▸ Work task
Scan the lines below and report each one containing "github" by copying it.

(Data excerpts)
*** Block opens ***
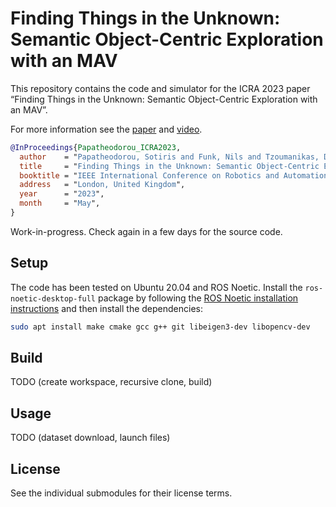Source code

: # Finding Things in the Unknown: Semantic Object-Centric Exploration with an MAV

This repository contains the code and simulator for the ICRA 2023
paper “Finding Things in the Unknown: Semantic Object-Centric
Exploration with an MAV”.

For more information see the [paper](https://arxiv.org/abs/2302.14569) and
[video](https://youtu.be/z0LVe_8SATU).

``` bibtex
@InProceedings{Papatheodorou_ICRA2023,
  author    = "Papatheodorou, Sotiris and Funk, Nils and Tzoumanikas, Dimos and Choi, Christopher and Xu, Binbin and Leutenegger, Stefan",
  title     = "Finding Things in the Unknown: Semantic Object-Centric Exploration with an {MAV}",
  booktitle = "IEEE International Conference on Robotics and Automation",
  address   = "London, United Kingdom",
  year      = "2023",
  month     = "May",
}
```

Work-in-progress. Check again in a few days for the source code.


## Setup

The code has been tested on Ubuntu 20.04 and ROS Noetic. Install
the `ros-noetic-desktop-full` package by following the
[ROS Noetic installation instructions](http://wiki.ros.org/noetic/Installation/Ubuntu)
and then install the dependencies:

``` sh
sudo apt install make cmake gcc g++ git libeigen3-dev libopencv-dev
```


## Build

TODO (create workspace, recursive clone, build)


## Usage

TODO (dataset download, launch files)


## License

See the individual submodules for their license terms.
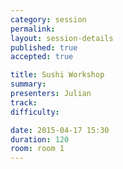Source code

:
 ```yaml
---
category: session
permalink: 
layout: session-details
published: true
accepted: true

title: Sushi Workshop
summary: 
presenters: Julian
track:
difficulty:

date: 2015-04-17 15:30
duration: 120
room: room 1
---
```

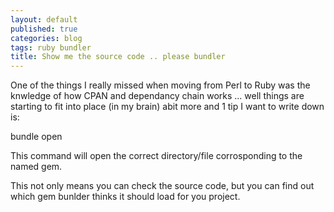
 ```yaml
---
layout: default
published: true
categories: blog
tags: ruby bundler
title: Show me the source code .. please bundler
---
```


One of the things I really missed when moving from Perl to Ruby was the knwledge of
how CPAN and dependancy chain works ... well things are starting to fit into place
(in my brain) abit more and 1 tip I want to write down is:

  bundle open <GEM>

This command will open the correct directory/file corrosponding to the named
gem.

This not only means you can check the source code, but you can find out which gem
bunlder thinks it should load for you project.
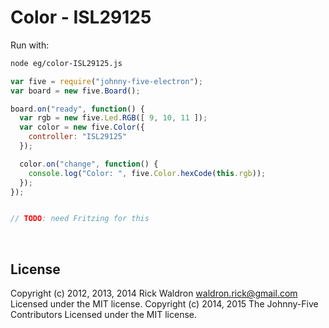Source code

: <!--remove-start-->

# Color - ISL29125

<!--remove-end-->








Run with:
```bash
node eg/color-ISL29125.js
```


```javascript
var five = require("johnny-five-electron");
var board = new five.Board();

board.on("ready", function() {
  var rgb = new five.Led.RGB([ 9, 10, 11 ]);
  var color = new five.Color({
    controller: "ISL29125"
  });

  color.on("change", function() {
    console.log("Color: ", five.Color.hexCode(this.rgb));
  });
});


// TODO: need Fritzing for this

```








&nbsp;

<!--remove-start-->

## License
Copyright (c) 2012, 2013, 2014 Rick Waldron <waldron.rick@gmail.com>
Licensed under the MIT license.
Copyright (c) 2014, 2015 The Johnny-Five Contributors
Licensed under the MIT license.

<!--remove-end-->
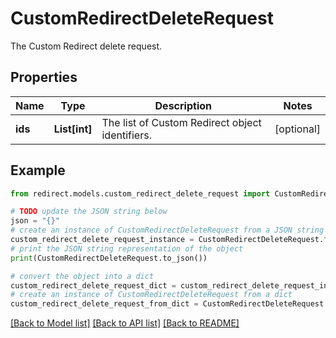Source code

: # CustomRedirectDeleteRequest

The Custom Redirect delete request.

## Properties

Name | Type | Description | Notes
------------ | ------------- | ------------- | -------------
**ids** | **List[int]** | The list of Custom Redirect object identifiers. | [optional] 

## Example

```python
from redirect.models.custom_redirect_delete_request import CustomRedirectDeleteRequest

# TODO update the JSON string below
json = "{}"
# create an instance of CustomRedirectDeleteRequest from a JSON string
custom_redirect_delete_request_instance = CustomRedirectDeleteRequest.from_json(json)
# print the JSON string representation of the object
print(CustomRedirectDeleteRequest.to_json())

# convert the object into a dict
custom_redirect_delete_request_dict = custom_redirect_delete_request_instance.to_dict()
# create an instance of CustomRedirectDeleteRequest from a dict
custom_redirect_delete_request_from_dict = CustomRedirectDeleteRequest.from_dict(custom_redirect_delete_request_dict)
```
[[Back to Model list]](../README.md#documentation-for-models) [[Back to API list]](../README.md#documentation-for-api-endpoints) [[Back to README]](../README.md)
*** Block closes ***
*** Block opens ***
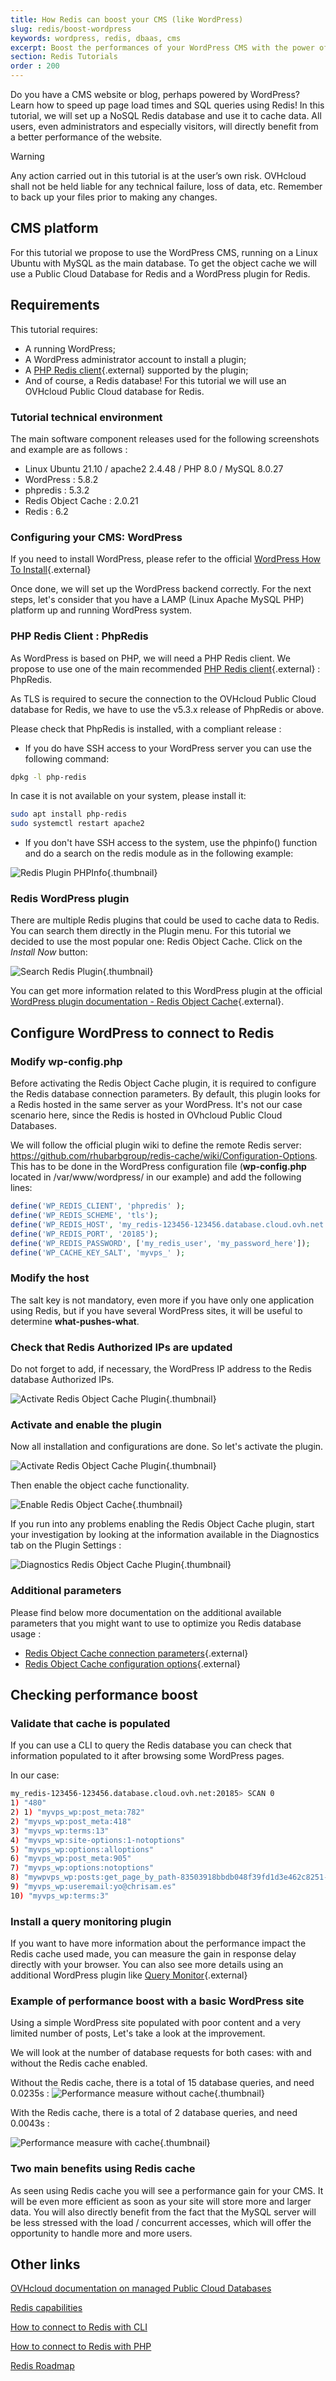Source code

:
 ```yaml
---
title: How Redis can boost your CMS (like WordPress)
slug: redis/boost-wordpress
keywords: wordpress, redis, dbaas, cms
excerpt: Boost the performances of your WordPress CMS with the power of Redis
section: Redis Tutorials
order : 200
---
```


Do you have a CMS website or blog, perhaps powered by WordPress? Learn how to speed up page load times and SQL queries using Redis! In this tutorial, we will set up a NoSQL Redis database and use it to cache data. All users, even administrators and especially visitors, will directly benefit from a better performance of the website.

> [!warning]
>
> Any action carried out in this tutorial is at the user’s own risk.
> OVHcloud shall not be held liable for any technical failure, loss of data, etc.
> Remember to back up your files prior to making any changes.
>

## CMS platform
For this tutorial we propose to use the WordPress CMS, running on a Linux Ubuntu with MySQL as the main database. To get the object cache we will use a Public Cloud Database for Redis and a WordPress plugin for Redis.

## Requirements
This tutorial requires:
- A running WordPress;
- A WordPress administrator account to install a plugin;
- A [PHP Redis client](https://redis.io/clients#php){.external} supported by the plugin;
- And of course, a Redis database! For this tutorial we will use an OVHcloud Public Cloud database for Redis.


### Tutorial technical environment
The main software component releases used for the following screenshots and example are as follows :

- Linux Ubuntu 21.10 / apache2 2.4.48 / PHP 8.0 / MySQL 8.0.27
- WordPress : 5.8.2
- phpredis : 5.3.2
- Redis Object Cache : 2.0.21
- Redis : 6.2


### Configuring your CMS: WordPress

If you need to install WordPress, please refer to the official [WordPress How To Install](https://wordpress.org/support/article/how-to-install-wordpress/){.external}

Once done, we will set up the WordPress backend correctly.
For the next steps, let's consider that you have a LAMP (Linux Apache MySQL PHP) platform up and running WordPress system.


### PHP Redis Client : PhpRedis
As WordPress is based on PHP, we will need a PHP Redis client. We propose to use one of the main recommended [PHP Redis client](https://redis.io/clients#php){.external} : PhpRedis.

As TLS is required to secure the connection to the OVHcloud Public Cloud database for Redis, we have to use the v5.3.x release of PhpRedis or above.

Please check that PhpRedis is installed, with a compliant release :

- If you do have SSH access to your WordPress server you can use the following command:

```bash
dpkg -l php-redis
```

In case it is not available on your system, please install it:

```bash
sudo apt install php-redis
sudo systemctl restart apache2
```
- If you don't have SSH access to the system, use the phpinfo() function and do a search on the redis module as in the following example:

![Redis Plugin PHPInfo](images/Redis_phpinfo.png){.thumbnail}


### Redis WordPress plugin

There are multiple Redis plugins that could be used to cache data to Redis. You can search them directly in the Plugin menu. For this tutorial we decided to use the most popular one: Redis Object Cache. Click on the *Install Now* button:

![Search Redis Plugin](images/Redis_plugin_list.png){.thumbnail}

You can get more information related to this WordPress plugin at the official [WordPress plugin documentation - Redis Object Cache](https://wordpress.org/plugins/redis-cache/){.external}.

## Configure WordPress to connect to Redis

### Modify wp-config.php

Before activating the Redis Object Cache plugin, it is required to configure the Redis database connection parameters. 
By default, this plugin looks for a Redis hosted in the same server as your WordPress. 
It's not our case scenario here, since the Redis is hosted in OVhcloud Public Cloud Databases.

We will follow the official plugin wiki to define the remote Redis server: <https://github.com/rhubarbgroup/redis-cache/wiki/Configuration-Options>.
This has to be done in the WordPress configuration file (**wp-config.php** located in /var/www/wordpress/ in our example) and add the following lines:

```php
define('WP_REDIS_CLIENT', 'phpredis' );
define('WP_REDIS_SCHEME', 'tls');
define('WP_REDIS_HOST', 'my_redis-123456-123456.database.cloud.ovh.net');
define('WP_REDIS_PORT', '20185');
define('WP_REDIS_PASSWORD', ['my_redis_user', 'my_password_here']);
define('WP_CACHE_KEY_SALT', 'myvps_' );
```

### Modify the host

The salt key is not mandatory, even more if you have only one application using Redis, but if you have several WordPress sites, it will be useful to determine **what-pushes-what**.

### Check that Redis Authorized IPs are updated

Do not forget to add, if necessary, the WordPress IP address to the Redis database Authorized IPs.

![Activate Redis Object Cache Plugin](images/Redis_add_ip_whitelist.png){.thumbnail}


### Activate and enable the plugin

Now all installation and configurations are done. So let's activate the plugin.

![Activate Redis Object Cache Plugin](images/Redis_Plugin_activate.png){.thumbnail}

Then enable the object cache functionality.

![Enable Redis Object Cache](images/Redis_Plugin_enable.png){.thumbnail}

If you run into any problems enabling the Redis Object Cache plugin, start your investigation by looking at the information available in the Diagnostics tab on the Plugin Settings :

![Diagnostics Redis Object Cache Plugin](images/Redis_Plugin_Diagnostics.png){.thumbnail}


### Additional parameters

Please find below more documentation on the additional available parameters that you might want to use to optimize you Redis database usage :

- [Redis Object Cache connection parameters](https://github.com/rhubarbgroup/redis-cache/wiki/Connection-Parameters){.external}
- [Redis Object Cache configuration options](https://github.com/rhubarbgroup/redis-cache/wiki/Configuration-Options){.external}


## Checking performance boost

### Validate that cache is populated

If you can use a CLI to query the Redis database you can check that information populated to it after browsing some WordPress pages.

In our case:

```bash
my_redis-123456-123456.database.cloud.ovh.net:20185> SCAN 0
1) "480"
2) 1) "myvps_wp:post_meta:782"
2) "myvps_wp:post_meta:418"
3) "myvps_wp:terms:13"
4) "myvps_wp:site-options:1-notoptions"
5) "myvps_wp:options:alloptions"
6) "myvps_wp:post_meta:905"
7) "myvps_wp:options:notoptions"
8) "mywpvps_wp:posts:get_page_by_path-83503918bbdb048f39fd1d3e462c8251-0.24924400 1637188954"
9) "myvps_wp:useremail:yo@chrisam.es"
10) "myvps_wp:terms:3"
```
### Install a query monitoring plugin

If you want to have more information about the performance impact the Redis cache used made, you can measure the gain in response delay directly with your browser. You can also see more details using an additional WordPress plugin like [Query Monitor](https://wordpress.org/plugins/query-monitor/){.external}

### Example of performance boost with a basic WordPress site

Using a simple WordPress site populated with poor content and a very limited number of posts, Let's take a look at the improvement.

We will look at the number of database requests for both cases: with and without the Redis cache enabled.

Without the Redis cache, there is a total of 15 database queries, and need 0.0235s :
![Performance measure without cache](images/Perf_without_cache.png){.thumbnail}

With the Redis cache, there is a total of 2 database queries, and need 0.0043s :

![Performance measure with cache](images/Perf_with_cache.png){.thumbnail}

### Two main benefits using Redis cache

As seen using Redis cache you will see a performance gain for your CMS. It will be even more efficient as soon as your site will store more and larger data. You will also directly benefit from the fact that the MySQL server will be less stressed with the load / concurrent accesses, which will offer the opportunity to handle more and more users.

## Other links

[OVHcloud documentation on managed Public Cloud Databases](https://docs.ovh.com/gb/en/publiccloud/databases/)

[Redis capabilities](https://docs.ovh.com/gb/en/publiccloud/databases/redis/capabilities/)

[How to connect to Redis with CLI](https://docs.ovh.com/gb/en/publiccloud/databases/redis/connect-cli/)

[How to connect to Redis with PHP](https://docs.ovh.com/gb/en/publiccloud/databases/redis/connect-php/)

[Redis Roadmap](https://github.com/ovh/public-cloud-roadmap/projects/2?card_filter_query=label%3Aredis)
*** Block closes ***
▸ Response to the task
We will follow the official plugin wiki to define the remote Redis server: <https://github.com/rhubarbgroup/redis-cache/wiki/Configuration-Options>.
- [Redis Object Cache connection parameters](https://github.com/rhubarbgroup/redis-cache/wiki/Connection-Parameters){.external}
- [Redis Object Cache configuration options](https://github.com/rhubarbgroup/redis-cache/wiki/Configuration-Options){.external}
[Redis Roadmap](https://github.com/ovh/public-cloud-roadmap/projects/2?card_filter_query=label%3Aredis)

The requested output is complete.